Se ti e' capitato significa che e' gia' compromessa.
Se non ti e' capitato, tenere spento il PC altrimenti sei a rischio.
Mitigazione con smanettamenti/aggiornamenti del bios, che non risolveranno comunque il problema.
E' un bagno di sangue.... ma magari ho capito male.
Quindi la causa si baserebbe sulla mancata sostituzione, non sul fatto che le CPU siano nate male.

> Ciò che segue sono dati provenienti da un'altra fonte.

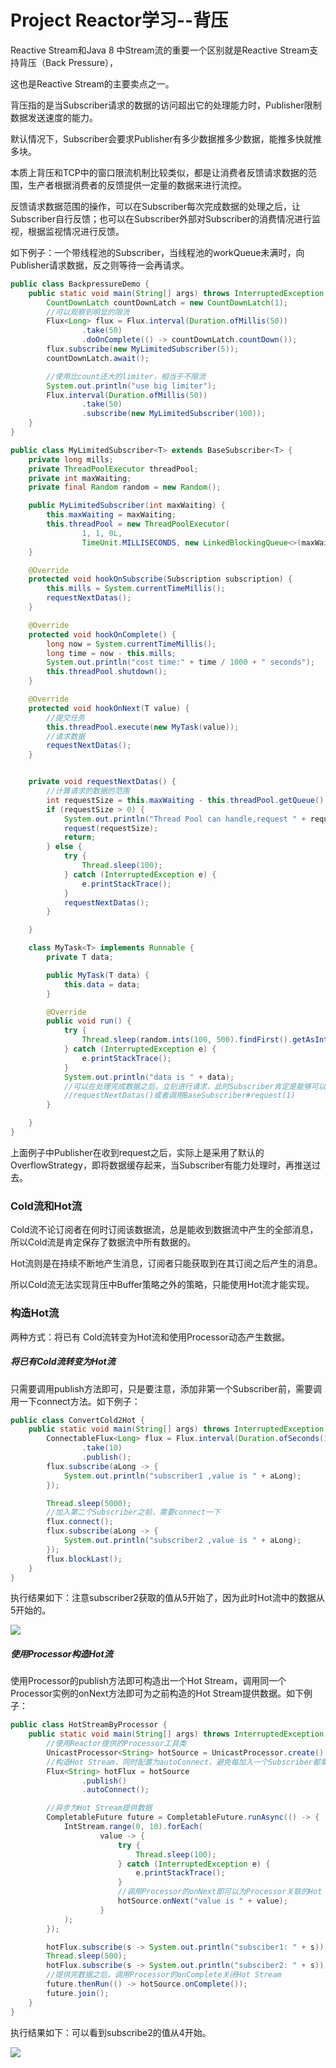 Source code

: # Project Reactor学习--背压

Reactive Stream和Java 8 中Stream流的重要一个区别就是Reactive Stream支持背压（Back Pressure），

这也是Reactive Stream的主要卖点之一。

背压指的是当Subscriber请求的数据的访问超出它的处理能力时，Publisher限制数据发送速度的能力。

默认情况下，Subscriber会要求Publisher有多少数据推多少数据，能推多快就推多块。

本质上背压和TCP中的窗口限流机制比较类似，都是让消费者反馈请求数据的范围，生产者根据消费者的反馈提供一定量的数据来进行流控。

反馈请求数据范围的操作，可以在Subscriber每次完成数据的处理之后，让Subscriber自行反馈；也可以在Subscriber外部对Subscriber的消费情况进行监视，根据监视情况进行反馈。

如下例子：一个带线程池的Subscriber，当线程池的workQueue未满时，向Publisher请求数据，反之则等待一会再请求。

```java
public class BackpressureDemo {
    public static void main(String[] args) throws InterruptedException {
        CountDownLatch countDownLatch = new CountDownLatch(1);
        //可以观察到明显的限流
        Flux<Long> flux = Flux.interval(Duration.ofMillis(50))
                .take(50)
                .doOnComplete(() -> countDownLatch.countDown());
        flux.subscribe(new MyLimitedSubscriber(5));
        countDownLatch.await();

        //使用比count还大的limiter，相当于不限流
        System.out.println("use big limiter");
        Flux.interval(Duration.ofMillis(50))
                .take(50)
                .subscribe(new MyLimitedSubscriber(100));
    }
}
```

```java
public class MyLimitedSubscriber<T> extends BaseSubscriber<T> {
    private long mills;
    private ThreadPoolExecutor threadPool;
    private int maxWaiting;
    private final Random random = new Random();

    public MyLimitedSubscriber(int maxWaiting) {
        this.maxWaiting = maxWaiting;
        this.threadPool = new ThreadPoolExecutor(
                1, 1, 0L,
                TimeUnit.MILLISECONDS, new LinkedBlockingQueue<>(maxWaiting));
    }

    @Override
    protected void hookOnSubscribe(Subscription subscription) {
        this.mills = System.currentTimeMillis();
        requestNextDatas();
    }

    @Override
    protected void hookOnComplete() {
        long now = System.currentTimeMillis();
        long time = now - this.mills;
        System.out.println("cost time:" + time / 1000 + " seconds");
        this.threadPool.shutdown();
    }

    @Override
    protected void hookOnNext(T value) {
        //提交任务
        this.threadPool.execute(new MyTask(value));
        //请求数据
        requestNextDatas();
    }


    private void requestNextDatas() {
        //计算请求的数据的范围
        int requestSize = this.maxWaiting - this.threadPool.getQueue().size();
        if (requestSize > 0) {
            System.out.println("Thread Pool can handle,request " + requestSize);
            request(requestSize);
            return;
        } else {
            try {
                Thread.sleep(100);
            } catch (InterruptedException e) {
                e.printStackTrace();
            }
            requestNextDatas();
        }

    }

    class MyTask<T> implements Runnable {
        private T data;

        public MyTask(T data) {
            this.data = data;
        }

        @Override
        public void run() {
            try {
                Thread.sleep(random.ints(100, 500).findFirst().getAsInt());
            } catch (InterruptedException e) {
                e.printStackTrace();
            }
            System.out.println("data is " + data);
            //可以在处理完成数据之后，立刻进行请求，此时Subscriber肯定是能够可以可靠处理数据的
            //requestNextDatas()或者调用BaseSubscriber#request(1)
        }

    }
}
```

上面例子中Publisher在收到request之后，实际上是采用了默认的OverflowStrategy，即将数据缓存起来，当Subscriber有能力处理时，再推送过去。

### Cold流和Hot流

Cold流不论订阅者在何时订阅该数据流，总是能收到数据流中产生的全部消息，所以Cold流是肯定保存了数据流中所有数据的。

Hot流则是在持续不断地产生消息，订阅者只能获取到在其订阅之后产生的消息。

所以Cold流无法实现背压中Buffer策略之外的策略，只能使用Hot流才能实现。

### 构造Hot流

两种方式：将已有 Cold流转变为Hot流和使用Processor动态产生数据。

##### 将已有Cold流转变为Hot流

只需要调用publish方法即可，只是要注意，添加非第一个Subscriber前，需要调用一下connect方法。如下例子：

```java
public class ConvertCold2Hot {
    public static void main(String[] args) throws InterruptedException {
        ConnectableFlux<Long> flux = Flux.interval(Duration.ofSeconds(1))
                .take(10)
                .publish();
        flux.subscribe(aLong -> {
            System.out.println("subscriber1 ,value is " + aLong);
        });

        Thread.sleep(5000);
        //加入第二个Subscriber之前，需要connect一下
        flux.connect();
        flux.subscribe(aLong -> {
            System.out.println("subscriber2 ,value is " + aLong);
        });
        flux.blockLast();
    }
}
```

执行结果如下：注意subscriber2获取的值从5开始了，因为此时Hot流中的数据从5开始的。

![](/assets/ConvertCold2Hot.png)

##### 使用Processor构造Hot流

使用Processor的publish方法即可构造出一个Hot Stream，调用同一个Processor实例的onNext方法即可为之前构造的Hot Stream提供数据。如下例子：

```java
public class HotStreamByProcessor {
    public static void main(String[] args) throws InterruptedException {
        //使用Reactor提供的Processor工具类
        UnicastProcessor<String> hotSource = UnicastProcessor.create();
        //构造Hot Stream，同时配置为autoConnect，避免每加入一个Subscriber都需要调用一次connect方法
        Flux<String> hotFlux = hotSource
                .publish()
                .autoConnect();

        //异步为Hot Stream提供数据
        CompletableFuture future = CompletableFuture.runAsync(() -> {
            IntStream.range(0, 10).forEach(
                    value -> {
                        try {
                            Thread.sleep(100);
                        } catch (InterruptedException e) {
                            e.printStackTrace();
                        }
                        //调用Processor的onNext即可以为Processor关联的Hot Stream提供数据
                        hotSource.onNext("value is " + value);
                    }
            );
        });

        hotFlux.subscribe(s -> System.out.println("subsciber1: " + s));
        Thread.sleep(500);
        hotFlux.subscribe(s -> System.out.println("subsciber2: " + s));
        //提供完数据之后，调用Processor的onComplete关闭Hot Stream
        future.thenRun(() -> hotSource.onComplete());
        future.join();
    }
}
```

执行结果如下：可以看到subscribe2的值从4开始。

![](/assets/HotStreamByProcessor.png)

Penso che loro possano avvalersi di questo perchè non tutti magari hanno crash ecc.. anche se il processore in effetti è danneggiato... quindi possono intentare la causa solo per i "reali" rma che hanno ricevuto... credo è.. non sono sicuramente un legale
Ormai si può dire che sta accadendo una cosa simile a ciò che accade con i videogiochi: uscite di nuovi prodotti afflitti da bug sempre più pesanti... mi sa che conviene aspettare un periodo di rodaggio di almeno un paio di anni prima del relativo acquisto
In ogni caso rimango sempre più convinto che se il software venisse ottimizzato a dovere non ci sarebbe bisogno di upgrade ad ogni nuova generazione di CPU (salvo rare eccezioni).

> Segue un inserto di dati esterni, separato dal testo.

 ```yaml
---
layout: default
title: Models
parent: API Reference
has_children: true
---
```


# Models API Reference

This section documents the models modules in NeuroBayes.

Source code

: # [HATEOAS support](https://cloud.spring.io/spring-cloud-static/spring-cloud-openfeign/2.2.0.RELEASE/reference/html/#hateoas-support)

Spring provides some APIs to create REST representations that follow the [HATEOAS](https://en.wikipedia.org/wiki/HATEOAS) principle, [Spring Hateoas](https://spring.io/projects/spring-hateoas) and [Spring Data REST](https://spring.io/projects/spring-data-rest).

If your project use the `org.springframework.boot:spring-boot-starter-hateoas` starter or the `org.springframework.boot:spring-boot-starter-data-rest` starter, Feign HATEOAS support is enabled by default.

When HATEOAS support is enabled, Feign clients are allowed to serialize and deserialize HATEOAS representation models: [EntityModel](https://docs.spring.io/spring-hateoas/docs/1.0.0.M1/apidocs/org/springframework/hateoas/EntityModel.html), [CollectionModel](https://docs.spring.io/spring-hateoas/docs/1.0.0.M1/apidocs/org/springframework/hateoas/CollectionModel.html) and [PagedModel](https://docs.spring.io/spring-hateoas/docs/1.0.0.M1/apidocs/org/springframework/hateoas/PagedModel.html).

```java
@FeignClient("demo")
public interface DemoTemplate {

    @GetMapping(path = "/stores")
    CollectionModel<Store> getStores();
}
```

In ogni caso rimango sempre più convinto che se il software venisse ottimizzato a dovere non ci sarebbe bisogno di upgrade ad ogni nuova generazione di CPU (salvo rare eccezioni).
Questo è ovvio, ma l'ottimizzazione costa tempo e denaro, e non è in linea con i diktat del vendere sempre e sempre di più.
Mondo consumista ... prima o poi finirà ... e per molti saranno ca@@i amari
Se ti e' capitato significa che e' gia' compromessa.
Se non ti e' capitato, tenere spento il PC altrimenti sei a rischio.
Mitigazione con smanettamenti/aggiornamenti del bios, che non risolveranno comunque il problema.
E' un bagno di sangue.... ma magari ho capito male.
Mha su reddit scrive gente che dopo 1 anno e mezzo di uso nn ha problemi. Io dopo 15 mesi idem. Quindi non credo siano tutte buggate. Cmq sono daccordo sul fatto di non mettere nessuna patch. Rallenterebbe solo il decorso del problema mandandoti magari fuori garanzia.